┌────────

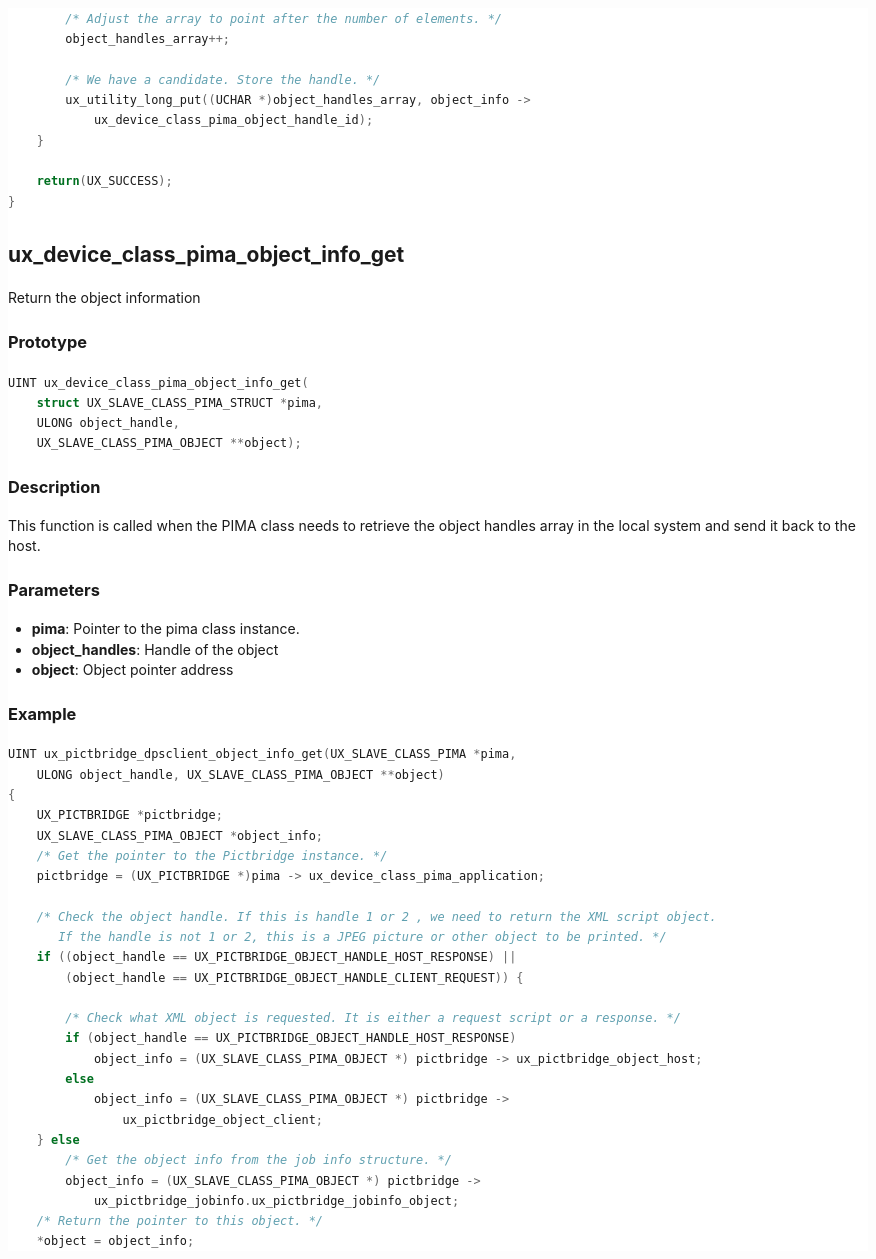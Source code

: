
 ```C
        /* Adjust the array to point after the number of elements. */
        object_handles_array++;

        /* We have a candidate. Store the handle. */
        ux_utility_long_put((UCHAR *)object_handles_array, object_info ->
            ux_device_class_pima_object_handle_id);
    }

    return(UX_SUCCESS);
}
```

## ux_device_class_pima_object_info_get

Return the object information

### Prototype

```C
UINT ux_device_class_pima_object_info_get(
    struct UX_SLAVE_CLASS_PIMA_STRUCT *pima,
    ULONG object_handle, 
    UX_SLAVE_CLASS_PIMA_OBJECT **object);
```

### Description

This function is called when the PIMA class needs to retrieve the object handles array in the local system and send it back to the host.

### Parameters

- **pima**: Pointer to the pima class instance.
- **object_handles**: Handle of the object
- **object**: Object pointer address

### Example

```C
UINT ux_pictbridge_dpsclient_object_info_get(UX_SLAVE_CLASS_PIMA *pima,
    ULONG object_handle, UX_SLAVE_CLASS_PIMA_OBJECT **object)
{
    UX_PICTBRIDGE *pictbridge;
    UX_SLAVE_CLASS_PIMA_OBJECT *object_info;
    /* Get the pointer to the Pictbridge instance. */
    pictbridge = (UX_PICTBRIDGE *)pima -> ux_device_class_pima_application;

    /* Check the object handle. If this is handle 1 or 2 , we need to return the XML script object.
       If the handle is not 1 or 2, this is a JPEG picture or other object to be printed. */
    if ((object_handle == UX_PICTBRIDGE_OBJECT_HANDLE_HOST_RESPONSE) ||
        (object_handle == UX_PICTBRIDGE_OBJECT_HANDLE_CLIENT_REQUEST)) {

        /* Check what XML object is requested. It is either a request script or a response. */
        if (object_handle == UX_PICTBRIDGE_OBJECT_HANDLE_HOST_RESPONSE)
            object_info = (UX_SLAVE_CLASS_PIMA_OBJECT *) pictbridge -> ux_pictbridge_object_host;
        else
            object_info = (UX_SLAVE_CLASS_PIMA_OBJECT *) pictbridge ->
                ux_pictbridge_object_client;
    } else
        /* Get the object info from the job info structure. */
        object_info = (UX_SLAVE_CLASS_PIMA_OBJECT *) pictbridge ->
            ux_pictbridge_jobinfo.ux_pictbridge_jobinfo_object;
    /* Return the pointer to this object. */
    *object = object_info;
```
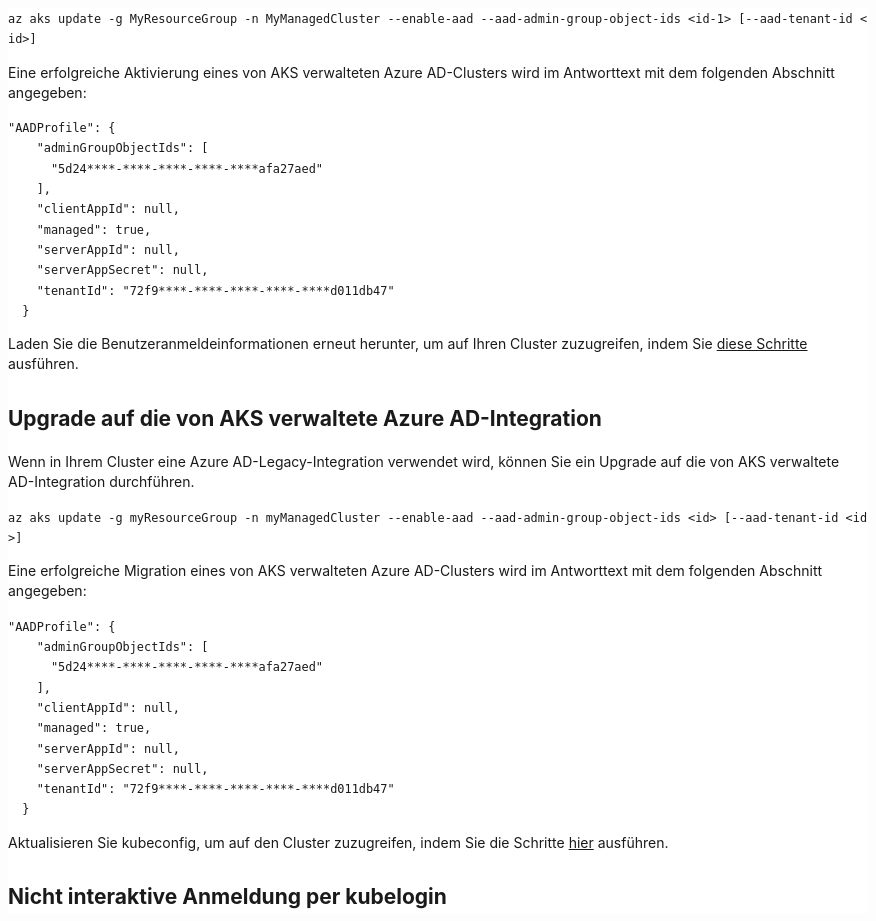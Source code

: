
 ```azurecli-interactive
az aks update -g MyResourceGroup -n MyManagedCluster --enable-aad --aad-admin-group-object-ids <id-1> [--aad-tenant-id <id>]
```

Eine erfolgreiche Aktivierung eines von AKS verwalteten Azure AD-Clusters wird im Antworttext mit dem folgenden Abschnitt angegeben:

```output
"AADProfile": {
    "adminGroupObjectIds": [
      "5d24****-****-****-****-****afa27aed"
    ],
    "clientAppId": null,
    "managed": true,
    "serverAppId": null,
    "serverAppSecret": null,
    "tenantId": "72f9****-****-****-****-****d011db47"
  }
```

Laden Sie die Benutzeranmeldeinformationen erneut herunter, um auf Ihren Cluster zuzugreifen, indem Sie [diese Schritte][access-cluster] ausführen.

## <a name="upgrading-to-aks-managed-azure-ad-integration"></a>Upgrade auf die von AKS verwaltete Azure AD-Integration

Wenn in Ihrem Cluster eine Azure AD-Legacy-Integration verwendet wird, können Sie ein Upgrade auf die von AKS verwaltete AD-Integration durchführen.

```azurecli-interactive
az aks update -g myResourceGroup -n myManagedCluster --enable-aad --aad-admin-group-object-ids <id> [--aad-tenant-id <id>]
```

Eine erfolgreiche Migration eines von AKS verwalteten Azure AD-Clusters wird im Antworttext mit dem folgenden Abschnitt angegeben:

```output
"AADProfile": {
    "adminGroupObjectIds": [
      "5d24****-****-****-****-****afa27aed"
    ],
    "clientAppId": null,
    "managed": true,
    "serverAppId": null,
    "serverAppSecret": null,
    "tenantId": "72f9****-****-****-****-****d011db47"
  }
```

Aktualisieren Sie kubeconfig, um auf den Cluster zuzugreifen, indem Sie die Schritte [hier][access-cluster] ausführen.

## <a name="non-interactive-sign-in-with-kubelogin"></a>Nicht interaktive Anmeldung per kubelogin


[kubectl-apply]: https://kubernetes.io/docs/reference/generated/kubectl/kubectl-commands#apply
[aks-arm-template]: /azure/templates/microsoft.containerservice/managedclusters
[aad-pricing]: https://azure.microsoft.com/pricing/details/active-directory/
[aad-conditional-access]: ../active-directory/conditional-access/overview.md
[azure-rbac-integration]: manage-azure-rbac.md
[aks-concepts-identity]: concepts-identity.md
[azure-ad-rbac]: azure-ad-rbac.md
[az-aks-create]: /cli/azure/aks#az_aks_create
[az-aks-get-credentials]: /cli/azure/aks#az_aks_get_credentials
[az-group-create]: /cli/azure/group#az_group_create
[az-ad-user-show]: /cli/azure/ad/user#az_ad_user_show
[rbac-authorization]: concepts-identity.md#role-based-access-controls-rbac
[operator-best-practices-identity]: operator-best-practices-identity.md
[azure-ad-rbac]: azure-ad-rbac.md
[azure-ad-cli]: azure-ad-integration-cli.md
[access-cluster]: #access-an-azure-ad-enabled-cluster
[aad-migrate]: #upgrading-to-aks-managed-azure-ad-integration
[aad-assignments]: ../active-directory/privileged-identity-management/groups-assign-member-owner.md#assign-an-owner-or-member-of-a-group
[az-feature-register]: /cli/azure/feature#az_feature_register
[az-feature-list]: /cli/azure/feature#az_feature_list
[az-provider-register]: /cli/azure/provider#az_provider_register
[az-aks-update]: /cli/azure/aks#az_aks_update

└────────

→ **Task statement**: Please set the records down again exactly as written. The pictures should not be included.

→ **Answer to this problem**:
Source code

:
 ```C
        /* Adjust the array to point after the number of elements. */
        object_handles_array++;

        /* We have a candidate. Store the handle. */
        ux_utility_long_put((UCHAR *)object_handles_array, object_info ->
            ux_device_class_pima_object_handle_id);
    }

    return(UX_SUCCESS);
}
```

## ux_device_class_pima_object_info_get

Return the object information

### Prototype

```C
UINT ux_device_class_pima_object_info_get(
    struct UX_SLAVE_CLASS_PIMA_STRUCT *pima,
    ULONG object_handle, 
    UX_SLAVE_CLASS_PIMA_OBJECT **object);
```

### Description

This function is called when the PIMA class needs to retrieve the object handles array in the local system and send it back to the host.

### Parameters

- **pima**: Pointer to the pima class instance.
- **object_handles**: Handle of the object
- **object**: Object pointer address

### Example

```C
UINT ux_pictbridge_dpsclient_object_info_get(UX_SLAVE_CLASS_PIMA *pima,
    ULONG object_handle, UX_SLAVE_CLASS_PIMA_OBJECT **object)
{
    UX_PICTBRIDGE *pictbridge;
    UX_SLAVE_CLASS_PIMA_OBJECT *object_info;
    /* Get the pointer to the Pictbridge instance. */
    pictbridge = (UX_PICTBRIDGE *)pima -> ux_device_class_pima_application;

    /* Check the object handle. If this is handle 1 or 2 , we need to return the XML script object.
       If the handle is not 1 or 2, this is a JPEG picture or other object to be printed. */
    if ((object_handle == UX_PICTBRIDGE_OBJECT_HANDLE_HOST_RESPONSE) ||
        (object_handle == UX_PICTBRIDGE_OBJECT_HANDLE_CLIENT_REQUEST)) {

        /* Check what XML object is requested. It is either a request script or a response. */
        if (object_handle == UX_PICTBRIDGE_OBJECT_HANDLE_HOST_RESPONSE)
            object_info = (UX_SLAVE_CLASS_PIMA_OBJECT *) pictbridge -> ux_pictbridge_object_host;
        else
            object_info = (UX_SLAVE_CLASS_PIMA_OBJECT *) pictbridge ->
                ux_pictbridge_object_client;
    } else
        /* Get the object info from the job info structure. */
        object_info = (UX_SLAVE_CLASS_PIMA_OBJECT *) pictbridge ->
            ux_pictbridge_jobinfo.ux_pictbridge_jobinfo_object;
    /* Return the pointer to this object. */
    *object = object_info;
```
Source code

:
 ```azurecli-interactive
az aks update -g MyResourceGroup -n MyManagedCluster --enable-aad --aad-admin-group-object-ids <id-1> [--aad-tenant-id <id>]
```

Eine erfolgreiche Aktivierung eines von AKS verwalteten Azure AD-Clusters wird im Antworttext mit dem folgenden Abschnitt angegeben:

```output
"AADProfile": {
    "adminGroupObjectIds": [
      "5d24****-****-****-****-****afa27aed"
    ],
    "clientAppId": null,
    "managed": true,
    "serverAppId": null,
    "serverAppSecret": null,
    "tenantId": "72f9****-****-****-****-****d011db47"
  }
```

Laden Sie die Benutzeranmeldeinformationen erneut herunter, um auf Ihren Cluster zuzugreifen, indem Sie [diese Schritte][access-cluster] ausführen.

## <a name="upgrading-to-aks-managed-azure-ad-integration"></a>Upgrade auf die von AKS verwaltete Azure AD-Integration

Wenn in Ihrem Cluster eine Azure AD-Legacy-Integration verwendet wird, können Sie ein Upgrade auf die von AKS verwaltete AD-Integration durchführen.

```azurecli-interactive
az aks update -g myResourceGroup -n myManagedCluster --enable-aad --aad-admin-group-object-ids <id> [--aad-tenant-id <id>]
```

Eine erfolgreiche Migration eines von AKS verwalteten Azure AD-Clusters wird im Antworttext mit dem folgenden Abschnitt angegeben:

```output
"AADProfile": {
    "adminGroupObjectIds": [
      "5d24****-****-****-****-****afa27aed"
    ],
    "clientAppId": null,
    "managed": true,
    "serverAppId": null,
    "serverAppSecret": null,
    "tenantId": "72f9****-****-****-****-****d011db47"
  }
```

Aktualisieren Sie kubeconfig, um auf den Cluster zuzugreifen, indem Sie die Schritte [hier][access-cluster] ausführen.

## <a name="non-interactive-sign-in-with-kubelogin"></a>Nicht interaktive Anmeldung per kubelogin


[kubectl-apply]: https://kubernetes.io/docs/reference/generated/kubectl/kubectl-commands#apply
[aks-arm-template]: /azure/templates/microsoft.containerservice/managedclusters
[aad-pricing]: https://azure.microsoft.com/pricing/details/active-directory/
[aad-conditional-access]: ../active-directory/conditional-access/overview.md
[azure-rbac-integration]: manage-azure-rbac.md
[aks-concepts-identity]: concepts-identity.md
[azure-ad-rbac]: azure-ad-rbac.md
[az-aks-create]: /cli/azure/aks#az_aks_create
[az-aks-get-credentials]: /cli/azure/aks#az_aks_get_credentials
[az-group-create]: /cli/azure/group#az_group_create
[az-ad-user-show]: /cli/azure/ad/user#az_ad_user_show
[rbac-authorization]: concepts-identity.md#role-based-access-controls-rbac
[operator-best-practices-identity]: operator-best-practices-identity.md
[azure-ad-rbac]: azure-ad-rbac.md
[azure-ad-cli]: azure-ad-integration-cli.md
[access-cluster]: #access-an-azure-ad-enabled-cluster
[aad-migrate]: #upgrading-to-aks-managed-azure-ad-integration
[aad-assignments]: ../active-directory/privileged-identity-management/groups-assign-member-owner.md#assign-an-owner-or-member-of-a-group
[az-feature-register]: /cli/azure/feature#az_feature_register
[az-feature-list]: /cli/azure/feature#az_feature_list
[az-provider-register]: /cli/azure/provider#az_provider_register
[az-aks-update]: /cli/azure/aks#az_aks_update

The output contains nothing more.